A short distance down the beach east of the Liberty is the Tulamben Drop-off, where the rocky bottom falls away to a beautiful wall on the edge of three lava flows, where we did our third dive. To the untrained eye, a plain rocky/sandy bottom often appears dead and boring, but if you look closely and swim slowly, all kinds of critters become visible. Hundreds of tiny black gobies hovered above their holes in the sand, turning and diving in unison at any sign of danger. A group of a dozen baby triggerfish swam in a cluster near their mother, and several colourful nudibranchs slithered along the bottom. Along the wall, we cruised slowly and found gorgonians crawling with tiny transparent shrimp, more candy-coloured nudibranchs, a big cuttlefish, giant clams, a moray eel, huge feather stars, and a couple blue-spotted stingrays.

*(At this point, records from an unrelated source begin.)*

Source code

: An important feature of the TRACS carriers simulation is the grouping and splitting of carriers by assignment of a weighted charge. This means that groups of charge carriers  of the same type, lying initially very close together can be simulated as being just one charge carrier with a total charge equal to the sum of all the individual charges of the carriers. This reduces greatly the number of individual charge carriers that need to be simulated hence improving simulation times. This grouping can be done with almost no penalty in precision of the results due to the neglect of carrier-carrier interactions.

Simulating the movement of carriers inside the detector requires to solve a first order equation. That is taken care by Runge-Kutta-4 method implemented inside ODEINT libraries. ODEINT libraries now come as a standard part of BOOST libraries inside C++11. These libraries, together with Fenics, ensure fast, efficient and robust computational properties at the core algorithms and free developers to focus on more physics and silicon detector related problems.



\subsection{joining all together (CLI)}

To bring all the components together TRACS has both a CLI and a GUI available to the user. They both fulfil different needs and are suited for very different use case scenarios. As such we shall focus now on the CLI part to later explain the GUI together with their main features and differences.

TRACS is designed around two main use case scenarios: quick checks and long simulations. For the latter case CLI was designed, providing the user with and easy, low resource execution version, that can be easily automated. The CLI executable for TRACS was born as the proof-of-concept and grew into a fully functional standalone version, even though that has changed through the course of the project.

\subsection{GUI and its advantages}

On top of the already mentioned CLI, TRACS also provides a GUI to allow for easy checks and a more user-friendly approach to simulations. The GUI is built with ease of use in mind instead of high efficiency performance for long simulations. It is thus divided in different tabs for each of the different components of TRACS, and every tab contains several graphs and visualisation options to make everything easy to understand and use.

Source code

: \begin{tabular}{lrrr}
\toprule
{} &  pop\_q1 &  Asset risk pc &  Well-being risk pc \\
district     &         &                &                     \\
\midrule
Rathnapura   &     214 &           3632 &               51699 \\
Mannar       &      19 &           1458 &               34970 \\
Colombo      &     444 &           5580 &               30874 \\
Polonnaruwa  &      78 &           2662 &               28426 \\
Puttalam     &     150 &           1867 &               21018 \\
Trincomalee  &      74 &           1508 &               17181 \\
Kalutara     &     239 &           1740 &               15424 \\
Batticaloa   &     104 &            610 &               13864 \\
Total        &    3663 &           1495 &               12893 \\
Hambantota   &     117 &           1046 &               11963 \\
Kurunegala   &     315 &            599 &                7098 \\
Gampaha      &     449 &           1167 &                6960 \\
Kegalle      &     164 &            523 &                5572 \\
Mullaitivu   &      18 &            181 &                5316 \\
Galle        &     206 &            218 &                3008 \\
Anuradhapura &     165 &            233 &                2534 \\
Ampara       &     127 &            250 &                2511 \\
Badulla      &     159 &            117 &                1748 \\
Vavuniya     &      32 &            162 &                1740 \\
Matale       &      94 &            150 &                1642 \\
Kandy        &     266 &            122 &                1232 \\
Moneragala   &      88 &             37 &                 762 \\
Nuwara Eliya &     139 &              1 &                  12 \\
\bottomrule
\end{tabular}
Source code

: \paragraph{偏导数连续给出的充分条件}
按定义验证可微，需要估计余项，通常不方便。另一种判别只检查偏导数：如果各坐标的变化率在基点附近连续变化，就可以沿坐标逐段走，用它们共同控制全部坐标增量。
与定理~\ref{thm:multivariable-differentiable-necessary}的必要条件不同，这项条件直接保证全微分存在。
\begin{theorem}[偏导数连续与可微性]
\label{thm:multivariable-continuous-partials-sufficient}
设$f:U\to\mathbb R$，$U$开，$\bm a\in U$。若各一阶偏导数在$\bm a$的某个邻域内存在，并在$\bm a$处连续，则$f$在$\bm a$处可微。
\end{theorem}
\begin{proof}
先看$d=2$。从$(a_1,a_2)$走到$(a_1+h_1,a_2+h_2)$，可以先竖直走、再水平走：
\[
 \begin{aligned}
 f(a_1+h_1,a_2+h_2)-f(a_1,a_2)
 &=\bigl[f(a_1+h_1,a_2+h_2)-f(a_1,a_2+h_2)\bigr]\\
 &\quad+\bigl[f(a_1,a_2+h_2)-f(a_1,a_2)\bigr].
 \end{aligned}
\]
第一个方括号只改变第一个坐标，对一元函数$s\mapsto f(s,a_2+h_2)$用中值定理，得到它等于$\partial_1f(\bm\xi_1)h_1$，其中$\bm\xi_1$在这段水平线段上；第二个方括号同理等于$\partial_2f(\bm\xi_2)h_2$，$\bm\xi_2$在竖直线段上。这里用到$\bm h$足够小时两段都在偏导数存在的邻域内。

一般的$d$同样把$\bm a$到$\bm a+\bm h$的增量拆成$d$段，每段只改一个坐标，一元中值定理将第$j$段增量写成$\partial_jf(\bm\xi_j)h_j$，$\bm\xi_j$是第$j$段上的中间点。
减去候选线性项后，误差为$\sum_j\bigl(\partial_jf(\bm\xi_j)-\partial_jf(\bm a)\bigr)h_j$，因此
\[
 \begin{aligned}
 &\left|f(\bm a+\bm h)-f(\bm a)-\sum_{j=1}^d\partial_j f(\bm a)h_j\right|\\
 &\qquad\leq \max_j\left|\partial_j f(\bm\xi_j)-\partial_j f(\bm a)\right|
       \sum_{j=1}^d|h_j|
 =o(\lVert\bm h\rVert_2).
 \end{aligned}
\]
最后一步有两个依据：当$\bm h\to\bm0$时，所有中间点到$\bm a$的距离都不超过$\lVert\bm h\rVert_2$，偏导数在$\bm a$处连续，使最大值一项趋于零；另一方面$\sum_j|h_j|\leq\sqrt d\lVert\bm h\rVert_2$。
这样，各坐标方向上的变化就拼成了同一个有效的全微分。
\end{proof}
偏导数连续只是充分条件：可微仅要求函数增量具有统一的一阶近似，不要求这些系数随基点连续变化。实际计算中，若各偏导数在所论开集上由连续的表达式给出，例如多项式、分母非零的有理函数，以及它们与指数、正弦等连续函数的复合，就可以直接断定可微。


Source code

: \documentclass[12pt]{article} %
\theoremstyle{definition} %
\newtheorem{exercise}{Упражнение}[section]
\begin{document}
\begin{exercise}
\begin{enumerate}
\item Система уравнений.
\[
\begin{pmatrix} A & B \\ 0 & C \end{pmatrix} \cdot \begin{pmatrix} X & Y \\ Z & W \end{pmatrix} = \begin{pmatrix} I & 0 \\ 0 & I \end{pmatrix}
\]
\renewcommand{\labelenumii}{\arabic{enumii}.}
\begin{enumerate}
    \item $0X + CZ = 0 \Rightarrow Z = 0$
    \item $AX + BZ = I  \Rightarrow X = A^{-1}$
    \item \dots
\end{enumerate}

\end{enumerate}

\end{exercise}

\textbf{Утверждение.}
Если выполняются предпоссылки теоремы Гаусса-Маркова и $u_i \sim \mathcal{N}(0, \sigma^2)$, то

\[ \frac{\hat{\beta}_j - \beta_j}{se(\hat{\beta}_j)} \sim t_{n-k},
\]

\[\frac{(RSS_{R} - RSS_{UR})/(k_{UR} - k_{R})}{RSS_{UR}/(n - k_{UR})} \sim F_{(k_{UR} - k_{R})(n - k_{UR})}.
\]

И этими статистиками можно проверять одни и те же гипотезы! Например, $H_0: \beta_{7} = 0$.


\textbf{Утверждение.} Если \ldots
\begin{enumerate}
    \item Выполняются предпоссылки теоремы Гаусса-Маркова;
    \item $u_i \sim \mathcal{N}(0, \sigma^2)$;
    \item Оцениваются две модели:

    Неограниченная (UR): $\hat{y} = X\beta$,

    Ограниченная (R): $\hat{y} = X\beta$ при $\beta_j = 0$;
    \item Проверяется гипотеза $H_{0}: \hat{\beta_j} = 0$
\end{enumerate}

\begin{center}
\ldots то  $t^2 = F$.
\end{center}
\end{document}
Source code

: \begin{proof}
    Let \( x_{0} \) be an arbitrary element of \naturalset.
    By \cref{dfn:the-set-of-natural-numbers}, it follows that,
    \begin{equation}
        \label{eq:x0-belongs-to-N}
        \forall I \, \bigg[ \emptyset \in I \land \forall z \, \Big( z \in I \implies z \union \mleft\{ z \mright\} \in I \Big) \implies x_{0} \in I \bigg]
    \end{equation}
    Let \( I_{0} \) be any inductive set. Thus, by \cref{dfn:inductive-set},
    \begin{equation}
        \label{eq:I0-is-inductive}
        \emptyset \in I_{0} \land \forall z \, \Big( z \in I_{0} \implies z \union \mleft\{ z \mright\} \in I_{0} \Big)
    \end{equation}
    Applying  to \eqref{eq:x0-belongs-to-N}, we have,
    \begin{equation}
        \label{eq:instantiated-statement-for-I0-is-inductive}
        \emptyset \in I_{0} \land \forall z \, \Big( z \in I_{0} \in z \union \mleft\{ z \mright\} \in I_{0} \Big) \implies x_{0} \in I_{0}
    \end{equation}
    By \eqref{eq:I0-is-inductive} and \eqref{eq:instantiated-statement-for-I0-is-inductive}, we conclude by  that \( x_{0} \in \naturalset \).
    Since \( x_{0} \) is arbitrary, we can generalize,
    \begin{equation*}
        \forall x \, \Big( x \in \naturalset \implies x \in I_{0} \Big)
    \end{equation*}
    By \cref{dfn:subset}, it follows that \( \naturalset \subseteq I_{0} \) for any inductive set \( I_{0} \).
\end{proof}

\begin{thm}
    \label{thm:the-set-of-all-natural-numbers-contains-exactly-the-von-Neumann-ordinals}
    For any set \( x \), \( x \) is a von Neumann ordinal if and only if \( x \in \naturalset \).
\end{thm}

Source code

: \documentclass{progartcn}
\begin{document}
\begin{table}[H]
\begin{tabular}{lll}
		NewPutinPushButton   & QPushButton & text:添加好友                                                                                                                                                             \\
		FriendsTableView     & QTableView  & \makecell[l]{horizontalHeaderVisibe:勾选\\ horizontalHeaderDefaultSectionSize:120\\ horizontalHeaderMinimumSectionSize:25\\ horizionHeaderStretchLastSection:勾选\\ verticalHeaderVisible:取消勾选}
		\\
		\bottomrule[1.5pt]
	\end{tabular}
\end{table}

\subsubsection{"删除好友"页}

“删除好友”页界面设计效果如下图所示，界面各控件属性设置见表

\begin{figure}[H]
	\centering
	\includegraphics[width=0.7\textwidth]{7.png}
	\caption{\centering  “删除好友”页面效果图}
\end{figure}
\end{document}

It's fun to watch symbiosis at work at cleaning stations, where fish of all types, from wrasses and butterflyfish to big guys like grouper and trumpetfish, hover in an area where little cleaner wrasses go to work nibbling parasites off them. Sometimes they sit there with mouths and gills open, and everybody leaves happy - clean or full of dinner. By the time we made it back to the rocky shallows, the afternoon sun was shining through the water onto a passing school of grunts, making for a nice end to another lovely dive and a perfect day beneath the waves.